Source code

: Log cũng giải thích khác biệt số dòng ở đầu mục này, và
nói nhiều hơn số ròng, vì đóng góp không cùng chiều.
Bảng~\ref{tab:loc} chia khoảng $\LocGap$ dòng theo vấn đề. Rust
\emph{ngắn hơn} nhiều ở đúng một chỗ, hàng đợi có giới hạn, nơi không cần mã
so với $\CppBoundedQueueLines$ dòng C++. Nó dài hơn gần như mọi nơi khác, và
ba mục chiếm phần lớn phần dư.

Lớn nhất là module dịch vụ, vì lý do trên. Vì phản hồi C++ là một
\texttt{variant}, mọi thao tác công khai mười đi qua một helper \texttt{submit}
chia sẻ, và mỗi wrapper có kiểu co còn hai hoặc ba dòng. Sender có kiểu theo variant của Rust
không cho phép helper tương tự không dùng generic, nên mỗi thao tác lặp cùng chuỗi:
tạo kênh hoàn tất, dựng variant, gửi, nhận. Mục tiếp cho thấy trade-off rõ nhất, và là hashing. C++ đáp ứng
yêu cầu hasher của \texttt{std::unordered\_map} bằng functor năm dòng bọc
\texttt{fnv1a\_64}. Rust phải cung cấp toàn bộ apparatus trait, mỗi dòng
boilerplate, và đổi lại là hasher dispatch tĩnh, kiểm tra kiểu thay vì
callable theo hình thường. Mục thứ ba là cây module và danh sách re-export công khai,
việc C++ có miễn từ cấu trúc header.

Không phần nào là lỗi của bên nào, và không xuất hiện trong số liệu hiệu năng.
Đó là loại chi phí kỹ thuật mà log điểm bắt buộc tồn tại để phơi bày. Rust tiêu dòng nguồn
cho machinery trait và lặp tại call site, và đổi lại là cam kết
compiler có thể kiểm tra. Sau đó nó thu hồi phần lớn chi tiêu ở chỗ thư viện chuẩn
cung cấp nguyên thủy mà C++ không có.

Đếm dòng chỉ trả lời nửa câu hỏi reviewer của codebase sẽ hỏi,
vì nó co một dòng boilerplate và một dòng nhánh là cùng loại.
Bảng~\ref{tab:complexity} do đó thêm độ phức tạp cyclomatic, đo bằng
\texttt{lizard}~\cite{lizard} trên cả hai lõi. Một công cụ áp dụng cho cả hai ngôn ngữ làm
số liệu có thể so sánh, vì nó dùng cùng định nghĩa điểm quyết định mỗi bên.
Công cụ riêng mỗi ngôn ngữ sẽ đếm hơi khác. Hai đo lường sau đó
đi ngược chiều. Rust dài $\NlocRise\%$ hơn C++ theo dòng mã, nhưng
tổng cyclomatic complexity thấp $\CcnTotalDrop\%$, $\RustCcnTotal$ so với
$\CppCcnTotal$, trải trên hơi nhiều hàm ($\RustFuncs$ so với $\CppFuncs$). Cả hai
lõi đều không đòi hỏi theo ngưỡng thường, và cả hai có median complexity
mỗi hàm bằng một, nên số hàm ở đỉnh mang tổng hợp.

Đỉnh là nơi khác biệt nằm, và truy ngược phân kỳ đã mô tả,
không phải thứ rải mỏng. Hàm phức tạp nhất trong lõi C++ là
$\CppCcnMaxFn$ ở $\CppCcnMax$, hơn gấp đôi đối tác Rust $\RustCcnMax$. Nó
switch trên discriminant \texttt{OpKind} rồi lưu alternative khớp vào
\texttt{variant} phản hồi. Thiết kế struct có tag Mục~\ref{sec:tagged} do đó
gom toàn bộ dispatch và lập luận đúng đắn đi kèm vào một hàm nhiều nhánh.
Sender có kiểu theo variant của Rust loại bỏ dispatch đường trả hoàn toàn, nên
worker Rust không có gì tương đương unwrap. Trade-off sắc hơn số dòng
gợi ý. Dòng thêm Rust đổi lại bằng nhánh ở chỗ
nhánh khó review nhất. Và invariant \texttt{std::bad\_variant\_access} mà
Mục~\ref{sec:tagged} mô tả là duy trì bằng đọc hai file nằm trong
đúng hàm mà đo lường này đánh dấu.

-.-.-

Everything from the first line of the records through the line holding "ba mục chiếm phần lớn phần dư." is to be transcribed exactly; leave out all other lines.

### Answer for the task
Source code

: Log cũng giải thích khác biệt số dòng ở đầu mục này, và
nói nhiều hơn số ròng, vì đóng góp không cùng chiều.
Bảng~\ref{tab:loc} chia khoảng $\LocGap$ dòng theo vấn đề. Rust
\emph{ngắn hơn} nhiều ở đúng một chỗ, hàng đợi có giới hạn, nơi không cần mã
so với $\CppBoundedQueueLines$ dòng C++. Nó dài hơn gần như mọi nơi khác, và
ba mục chiếm phần lớn phần dư.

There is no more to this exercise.